(Collected data)
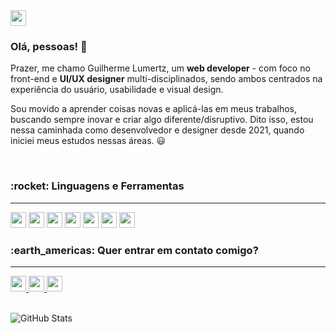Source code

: <img src="https://img.shields.io/static/v1?label&labelColor=3234bb&message=Guilherme Lumertz&color=ffffff&style=for-the-badge&logo=GitHub&logoColor=ffffff" height="25">

<br>

<h3>
    <strong>
    Olá, pessoas!  👋
    </strong>
</h3>

<p>
    Prazer, me chamo Guilherme Lumertz, um <strong>web developer</strong> - com foco no front-end e <strong>UI/UX designer</strong> multi-disciplinados, sendo ambos centrados na experiência do usuário, usabilidade e visual design.
</p>

<p>
    Sou movido a aprender coisas novas e aplicá-las em meus trabalhos, buscando sempre inovar e criar algo diferente/disruptivo. Dito isso, estou nessa caminhada como desenvolvedor e designer desde 2021, quando iniciei meus estudos nessas áreas. 😃  
</p>

<br>

<h3>
    <strong>
        :rocket: Linguagens e Ferramentas
    </strong>
</h3>

---

<img height="25" src="https://img.shields.io/badge/HTML5-E34F26?style=for-the-badge&logo=html5&logoColor=white">
<img height="25" src="https://img.shields.io/badge/CSS3-1572B6?style=for-the-badge&logo=css3&logoColor=white">
<img height="25" src="https://img.shields.io/badge/JavaScript-F7DF1E?style=for-the-badge&logo=javascript&logoColor=black">
<img height="25" src="https://img.shields.io/badge/Sass-CC6699?style=for-the-badge&logo=sass&logoColor=white">
<img height="25" src="https://img.shields.io/badge/React-20232A?style=for-the-badge&logo=react&logoColor=61DAFB">
<img height="25" src="https://img.shields.io/badge/Node.js-43853D?style=for-the-badge&logo=node.js&logoColor=white">
<img height="25" src="	https://img.shields.io/badge/TypeScript-007ACC?style=for-the-badge&logo=typescript&logoColor=white">

<br>

<h3>
    <strong>
        :earth_americas: Quer entrar em contato comigo?
    </strong>
</h3>

---

<a href="https://www.linkedin.com/in/guilherme-alves-lumertz/">
    <img height="25" src="https://img.shields.io/badge/-LinkedIn-blue?style=flat-square&logo=Linkedin&logoColor=white&link=https://www.linkedin.com/in/guilherme-alves-lumertz/">
</a>
<a href="https://links.guilhermelumertz.com/">
    <img height="25" src="https://img.shields.io/badge/website-ffffff?style=for-the-badge&logo=About.me&logoColor=black">
</a>
<a href="mailto: lumertz2001@gmail.com">
    <img height="25" src="https://img.shields.io/badge/Gmail-D14836?style=for-the-badge&logo=gmail&logoColor=white">
</a>

<br>

<br>

![GitHub Stats](https://github-readme-stats.vercel.app/api?username=lumertzlab&show_icons=false)
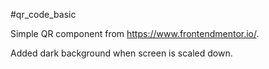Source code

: #qr_code_basic

Simple QR component from https://www.frontendmentor.io/.

Added dark background when screen is scaled down.

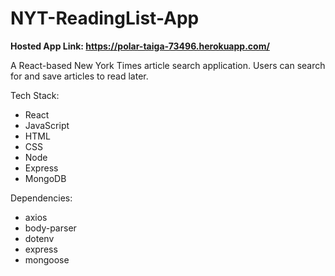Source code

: # NYT-ReadingList-App

<strong>Hosted App Link: https://polar-taiga-73496.herokuapp.com/</strong>

A React-based New York Times article search application. Users can search for and save articles to read later.

Tech Stack:
  - React
  - JavaScript
  - HTML
  - CSS
  - Node
  - Express
  - MongoDB
  
  Dependencies:
  <ul>
    <li>axios</li>
    <li>body-parser</li>
    <li>dotenv</li>
    <li>express</li>
    <li>mongoose</li>
  </ul>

_Task goal_
Please set down every record above exactly as it appears, leaving out the pictures.

_Solution for this exercise_
Source code

: <img src="https://img.shields.io/static/v1?label&labelColor=3234bb&message=Guilherme Lumertz&color=ffffff&style=for-the-badge&logo=GitHub&logoColor=ffffff" height="25">

<br>

<h3>
    <strong>
    Olá, pessoas!  👋
    </strong>
</h3>

<p>
    Prazer, me chamo Guilherme Lumertz, um <strong>web developer</strong> - com foco no front-end e <strong>UI/UX designer</strong> multi-disciplinados, sendo ambos centrados na experiência do usuário, usabilidade e visual design.
</p>

<p>
    Sou movido a aprender coisas novas e aplicá-las em meus trabalhos, buscando sempre inovar e criar algo diferente/disruptivo. Dito isso, estou nessa caminhada como desenvolvedor e designer desde 2021, quando iniciei meus estudos nessas áreas. 😃  
</p>

<br>

<h3>
    <strong>
        :rocket: Linguagens e Ferramentas
    </strong>
</h3>

---

<img height="25" src="https://img.shields.io/badge/HTML5-E34F26?style=for-the-badge&logo=html5&logoColor=white">
<img height="25" src="https://img.shields.io/badge/CSS3-1572B6?style=for-the-badge&logo=css3&logoColor=white">
<img height="25" src="https://img.shields.io/badge/JavaScript-F7DF1E?style=for-the-badge&logo=javascript&logoColor=black">
<img height="25" src="https://img.shields.io/badge/Sass-CC6699?style=for-the-badge&logo=sass&logoColor=white">
<img height="25" src="https://img.shields.io/badge/React-20232A?style=for-the-badge&logo=react&logoColor=61DAFB">
<img height="25" src="https://img.shields.io/badge/Node.js-43853D?style=for-the-badge&logo=node.js&logoColor=white">
<img height="25" src="	https://img.shields.io/badge/TypeScript-007ACC?style=for-the-badge&logo=typescript&logoColor=white">

<br>

<h3>
    <strong>
        :earth_americas: Quer entrar em contato comigo?
    </strong>
</h3>

---

<a href="https://www.linkedin.com/in/guilherme-alves-lumertz/">
    <img height="25" src="https://img.shields.io/badge/-LinkedIn-blue?style=flat-square&logo=Linkedin&logoColor=white&link=https://www.linkedin.com/in/guilherme-alves-lumertz/">
</a>
<a href="https://links.guilhermelumertz.com/">
    <img height="25" src="https://img.shields.io/badge/website-ffffff?style=for-the-badge&logo=About.me&logoColor=black">
</a>
<a href="mailto: lumertz2001@gmail.com">
    <img height="25" src="https://img.shields.io/badge/Gmail-D14836?style=for-the-badge&logo=gmail&logoColor=white">
</a>

<br>

<br>

![GitHub Stats](https://github-readme-stats.vercel.app/api?username=lumertzlab&show_icons=false)
Source code

: #qr_code_basic

Simple QR component from https://www.frontendmentor.io/.

Added dark background when screen is scaled down.

Source code

: # NYT-ReadingList-App

<strong>Hosted App Link: https://polar-taiga-73496.herokuapp.com/</strong>

A React-based New York Times article search application. Users can search for and save articles to read later.

Tech Stack:
  - React
  - JavaScript
  - HTML
  - CSS
  - Node
  - Express
  - MongoDB
  
  Dependencies:
  <ul>
    <li>axios</li>
    <li>body-parser</li>
    <li>dotenv</li>
    <li>express</li>
    <li>mongoose</li>
  </ul>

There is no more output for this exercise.